Reproduce the data exactly; no word may be added or dropped.

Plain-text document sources
◆ ◆ ◆ ◆ ◆ ◆ ◆

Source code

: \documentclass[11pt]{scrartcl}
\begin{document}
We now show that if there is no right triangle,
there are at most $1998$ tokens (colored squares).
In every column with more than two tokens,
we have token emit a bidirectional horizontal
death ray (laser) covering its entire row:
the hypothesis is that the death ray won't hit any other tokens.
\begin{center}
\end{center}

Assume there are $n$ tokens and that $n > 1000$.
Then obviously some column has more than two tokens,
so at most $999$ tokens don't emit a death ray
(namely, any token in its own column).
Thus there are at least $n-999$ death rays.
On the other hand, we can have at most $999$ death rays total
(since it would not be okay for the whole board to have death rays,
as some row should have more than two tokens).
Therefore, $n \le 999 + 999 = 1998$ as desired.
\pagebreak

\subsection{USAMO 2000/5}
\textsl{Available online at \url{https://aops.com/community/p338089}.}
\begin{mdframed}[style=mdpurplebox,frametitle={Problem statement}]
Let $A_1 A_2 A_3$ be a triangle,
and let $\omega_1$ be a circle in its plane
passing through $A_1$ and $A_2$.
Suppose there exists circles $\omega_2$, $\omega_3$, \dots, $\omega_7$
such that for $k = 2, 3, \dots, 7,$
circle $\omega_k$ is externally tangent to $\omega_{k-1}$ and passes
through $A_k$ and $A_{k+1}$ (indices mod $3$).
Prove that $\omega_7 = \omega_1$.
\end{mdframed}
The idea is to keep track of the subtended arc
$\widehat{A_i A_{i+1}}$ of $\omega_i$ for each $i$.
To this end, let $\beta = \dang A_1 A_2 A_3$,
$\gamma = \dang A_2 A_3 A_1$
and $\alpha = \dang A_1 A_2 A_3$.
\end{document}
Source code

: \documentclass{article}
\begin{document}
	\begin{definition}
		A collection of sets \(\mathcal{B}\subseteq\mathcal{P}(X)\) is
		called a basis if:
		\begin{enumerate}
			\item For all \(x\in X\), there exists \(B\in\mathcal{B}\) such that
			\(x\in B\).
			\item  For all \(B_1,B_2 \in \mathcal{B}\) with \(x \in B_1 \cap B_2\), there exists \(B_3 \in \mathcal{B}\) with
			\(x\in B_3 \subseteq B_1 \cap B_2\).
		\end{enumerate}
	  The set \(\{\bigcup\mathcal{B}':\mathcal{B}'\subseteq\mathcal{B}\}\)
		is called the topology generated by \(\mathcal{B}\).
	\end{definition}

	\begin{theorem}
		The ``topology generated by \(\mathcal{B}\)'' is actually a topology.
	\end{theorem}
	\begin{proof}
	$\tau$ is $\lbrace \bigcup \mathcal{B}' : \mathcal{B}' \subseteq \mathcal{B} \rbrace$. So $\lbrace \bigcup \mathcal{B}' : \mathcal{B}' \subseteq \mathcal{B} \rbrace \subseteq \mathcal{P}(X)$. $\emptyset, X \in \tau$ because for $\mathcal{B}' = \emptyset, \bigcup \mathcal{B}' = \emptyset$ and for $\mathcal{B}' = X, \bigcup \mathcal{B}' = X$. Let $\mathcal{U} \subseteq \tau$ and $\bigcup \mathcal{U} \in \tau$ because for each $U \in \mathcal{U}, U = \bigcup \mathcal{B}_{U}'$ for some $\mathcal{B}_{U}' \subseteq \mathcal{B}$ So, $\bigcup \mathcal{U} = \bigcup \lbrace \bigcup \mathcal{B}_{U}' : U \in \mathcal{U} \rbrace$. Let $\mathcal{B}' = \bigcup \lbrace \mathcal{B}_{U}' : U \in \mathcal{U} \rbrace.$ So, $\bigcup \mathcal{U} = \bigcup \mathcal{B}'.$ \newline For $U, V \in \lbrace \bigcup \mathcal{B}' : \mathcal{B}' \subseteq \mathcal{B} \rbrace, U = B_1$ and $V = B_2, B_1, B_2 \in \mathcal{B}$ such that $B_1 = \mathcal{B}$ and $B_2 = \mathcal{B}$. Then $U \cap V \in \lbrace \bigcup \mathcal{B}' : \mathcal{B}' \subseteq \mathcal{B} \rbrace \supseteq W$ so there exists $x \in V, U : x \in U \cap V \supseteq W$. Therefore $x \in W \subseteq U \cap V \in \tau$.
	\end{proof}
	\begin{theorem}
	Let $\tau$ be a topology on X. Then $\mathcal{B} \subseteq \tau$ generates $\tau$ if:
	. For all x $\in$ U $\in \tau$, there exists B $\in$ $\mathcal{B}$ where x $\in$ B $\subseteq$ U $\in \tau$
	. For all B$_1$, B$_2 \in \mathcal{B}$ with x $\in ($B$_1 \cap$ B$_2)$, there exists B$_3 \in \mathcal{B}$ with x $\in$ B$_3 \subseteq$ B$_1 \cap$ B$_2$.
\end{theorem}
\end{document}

◆ ◆ ◆ ◆ ◆ ◆ ◆

ANSWER SECTION:
Source code

: \documentclass[11pt]{scrartcl}
\begin{document}
We now show that if there is no right triangle,
there are at most $1998$ tokens (colored squares).
In every column with more than two tokens,
we have token emit a bidirectional horizontal
death ray (laser) covering its entire row:
the hypothesis is that the death ray won't hit any other tokens.
\begin{center}
\end{center}

Assume there are $n$ tokens and that $n > 1000$.
Then obviously some column has more than two tokens,
so at most $999$ tokens don't emit a death ray
(namely, any token in its own column).
Thus there are at least $n-999$ death rays.
On the other hand, we can have at most $999$ death rays total
(since it would not be okay for the whole board to have death rays,
as some row should have more than two tokens).
Therefore, $n \le 999 + 999 = 1998$ as desired.
\pagebreak

\subsection{USAMO 2000/5}
\textsl{Available online at \url{https://aops.com/community/p338089}.}
\begin{mdframed}[style=mdpurplebox,frametitle={Problem statement}]
Let $A_1 A_2 A_3$ be a triangle,
and let $\omega_1$ be a circle in its plane
passing through $A_1$ and $A_2$.
Suppose there exists circles $\omega_2$, $\omega_3$, \dots, $\omega_7$
such that for $k = 2, 3, \dots, 7,$
circle $\omega_k$ is externally tangent to $\omega_{k-1}$ and passes
through $A_k$ and $A_{k+1}$ (indices mod $3$).
Prove that $\omega_7 = \omega_1$.
\end{mdframed}
The idea is to keep track of the subtended arc
$\widehat{A_i A_{i+1}}$ of $\omega_i$ for each $i$.
To this end, let $\beta = \dang A_1 A_2 A_3$,
$\gamma = \dang A_2 A_3 A_1$
and $\alpha = \dang A_1 A_2 A_3$.
\end{document}
Source code

: \documentclass{article}
\begin{document}
	\begin{definition}
		A collection of sets \(\mathcal{B}\subseteq\mathcal{P}(X)\) is
		called a basis if:
		\begin{enumerate}
			\item For all \(x\in X\), there exists \(B\in\mathcal{B}\) such that
			\(x\in B\).
			\item  For all \(B_1,B_2 \in \mathcal{B}\) with \(x \in B_1 \cap B_2\), there exists \(B_3 \in \mathcal{B}\) with
			\(x\in B_3 \subseteq B_1 \cap B_2\).
		\end{enumerate}
	  The set \(\{\bigcup\mathcal{B}':\mathcal{B}'\subseteq\mathcal{B}\}\)
		is called the topology generated by \(\mathcal{B}\).
	\end{definition}

	\begin{theorem}
		The ``topology generated by \(\mathcal{B}\)'' is actually a topology.
	\end{theorem}
	\begin{proof}
	$\tau$ is $\lbrace \bigcup \mathcal{B}' : \mathcal{B}' \subseteq \mathcal{B} \rbrace$. So $\lbrace \bigcup \mathcal{B}' : \mathcal{B}' \subseteq \mathcal{B} \rbrace \subseteq \mathcal{P}(X)$. $\emptyset, X \in \tau$ because for $\mathcal{B}' = \emptyset, \bigcup \mathcal{B}' = \emptyset$ and for $\mathcal{B}' = X, \bigcup \mathcal{B}' = X$. Let $\mathcal{U} \subseteq \tau$ and $\bigcup \mathcal{U} \in \tau$ because for each $U \in \mathcal{U}, U = \bigcup \mathcal{B}_{U}'$ for some $\mathcal{B}_{U}' \subseteq \mathcal{B}$ So, $\bigcup \mathcal{U} = \bigcup \lbrace \bigcup \mathcal{B}_{U}' : U \in \mathcal{U} \rbrace$. Let $\mathcal{B}' = \bigcup \lbrace \mathcal{B}_{U}' : U \in \mathcal{U} \rbrace.$ So, $\bigcup \mathcal{U} = \bigcup \mathcal{B}'.$ \newline For $U, V \in \lbrace \bigcup \mathcal{B}' : \mathcal{B}' \subseteq \mathcal{B} \rbrace, U = B_1$ and $V = B_2, B_1, B_2 \in \mathcal{B}$ such that $B_1 = \mathcal{B}$ and $B_2 = \mathcal{B}$. Then $U \cap V \in \lbrace \bigcup \mathcal{B}' : \mathcal{B}' \subseteq \mathcal{B} \rbrace \supseteq W$ so there exists $x \in V, U : x \in U \cap V \supseteq W$. Therefore $x \in W \subseteq U \cap V \in \tau$.
	\end{proof}
	\begin{theorem}
	Let $\tau$ be a topology on X. Then $\mathcal{B} \subseteq \tau$ generates $\tau$ if:
	. For all x $\in$ U $\in \tau$, there exists B $\in$ $\mathcal{B}$ where x $\in$ B $\subseteq$ U $\in \tau$
	. For all B$_1$, B$_2 \in \mathcal{B}$ with x $\in ($B$_1 \cap$ B$_2)$, there exists B$_3 \in \mathcal{B}$ with x $\in$ B$_3 \subseteq$ B$_1 \cap$ B$_2$.
\end{theorem}
\end{document}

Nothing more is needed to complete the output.